Examples

22.4. Examples#

This section is a workout in finding expectation and variance by conditioning. As before, if you are trying to find a probability, expectation, or variance, and you think, “If only I knew the value of this other random variable, I’d have the answer,” then that’s a sign that you should consider conditioning on that other random variable.

22.4.1. Mixture of Two Distributions#

Let \(X\) have mean \(\mu_X\) and SD \(\sigma_X\). Let \(Y\) have mean \(\mu_Y\) and SD \(\sigma_Y\). Now let \(p\) be a number between 0 and 1, and define the random variable \(M\) as follows.

\[\begin{split} M = \begin{cases} X ~~ \text{with probability } p \\ Y ~~ \text{with probability } q = 1 - p \\ \end{cases} \end{split}\]

The distribution of \(M\) is called a mixture of the distributions of \(X\) and \(Y\).

One way to express the definition of \(M\) compactly is to let \(I_H\) be the indicator of heads in one toss of a \(p\)-coin; then

\[ M = XI_H + Y(1 - I_H) \]

To find the expectation of \(M\) we can use the expression above, but here we will condition on \(I_H\) because we can continue with that method to find \(Var(M)\).

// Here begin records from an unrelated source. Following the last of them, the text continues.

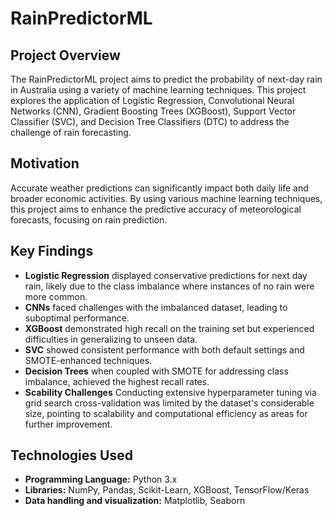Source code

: # RainPredictorML

## Project Overview
The RainPredictorML project aims to predict the probability of next-day rain in Australia using a variety of machine learning techniques. This project explores the application of Logistic Regression, Convolutional Neural Networks (CNN), Gradient Boosting Trees (XGBoost), Support Vector Classifier (SVC), and Decision Tree Classifiers (DTC) to address the challenge of rain forecasting.

## Motivation
Accurate weather predictions can significantly impact both daily life and broader economic activities. By using various machine learning techniques, this project aims to enhance the predictive accuracy of meteorological forecasts, focusing on rain prediction.

##  Key Findings
- **Logistic Regression** displayed conservative predictions for next day rain, likely due to the class imbalance where instances of no rain were more common.
- **CNNs** faced challenges with the imbalanced dataset, leading to suboptimal performance.
- **XGBoost** demonstrated high recall on the training set but experienced difficulties in generalizing to unseen data.
- **SVC** showed consistent performance with both default settings and SMOTE-enhanced techniques.
- **Decision Trees** when coupled with SMOTE for addressing class imbalance, achieved the highest recall rates.
- **Scability Challenges** Conducting extensive hyperparameter tuning via grid search cross-validation was limited by the dataset's considerable size, pointing to scalability and computational efficiency as areas for further improvement.


## Technologies Used
- **Programming Language:** Python 3.x
- **Libraries:** NumPy, Pandas, Scikit-Learn, XGBoost, TensorFlow/Keras
- **Data handling and visualization:** Matplotlib, Seaborn
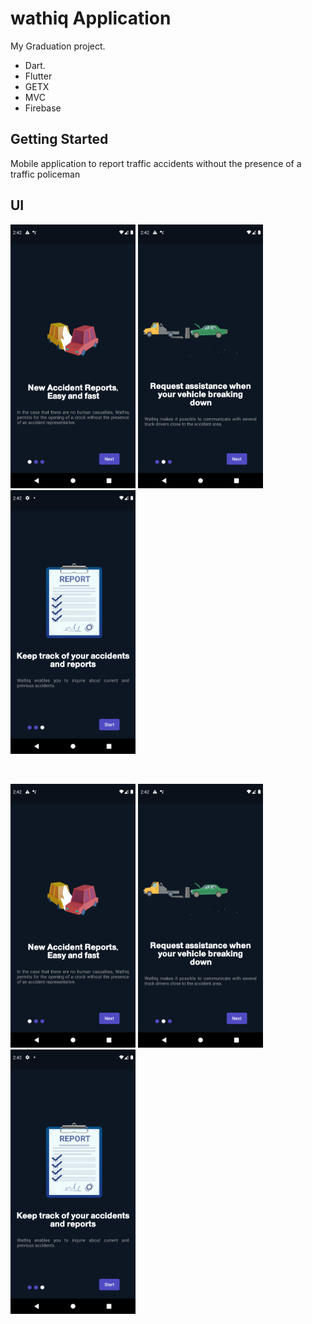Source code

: # wathiq Application

My Graduation project.

- Dart.
- Flutter
- GETX
- MVC
- Firebase

## Getting Started

Mobile application to report traffic accidents without the presence of a traffic policeman

## UI

<img src="pictures/Screenshot_1675986121.png" width="200"> <img src="pictures/Screenshot_1675986127.png" width="200"> <img src="pictures/Screenshot_1675986130.png" width="200">

<br>

<img src="pictures/Screenshot_1675986121.png" width="200"> <img src="pictures/Screenshot_1675986127.png" width="200"> <img src="pictures/Screenshot_1675986130.png" width="200">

The distribution table of the random variable \(E(M \mid I_H)\) is

Value	\(\mu_X\)	\(\mu_Y\)
Probability	\(p\)	\(q\)

The distribution table of the random variable \(Var(M \mid I_H)\) is

Value	\(\sigma_X^2\)	\(\sigma_Y^2\)
Probability	\(p\)	\(q\)

So

\[ E(M) ~ = ~ E(E(M \mid I_H)) ~ = ~ \mu_Xp + \mu_Yq \]

and

\[\begin{split} \begin{align*} Var(M) ~ &= ~ E(Var(M \mid I_H)) + Var(E(M \mid I_H)) \\ &= ~ \big{(} \sigma_X^2p + \sigma_Y^2q \big{)} + \big{(} \mu_X^2p + \mu_Y^2q - (E(M))^2 \big{)} \end{align*} \end{split}\]

This is true no matter what the distributions of \(X\) and \(Y\) are.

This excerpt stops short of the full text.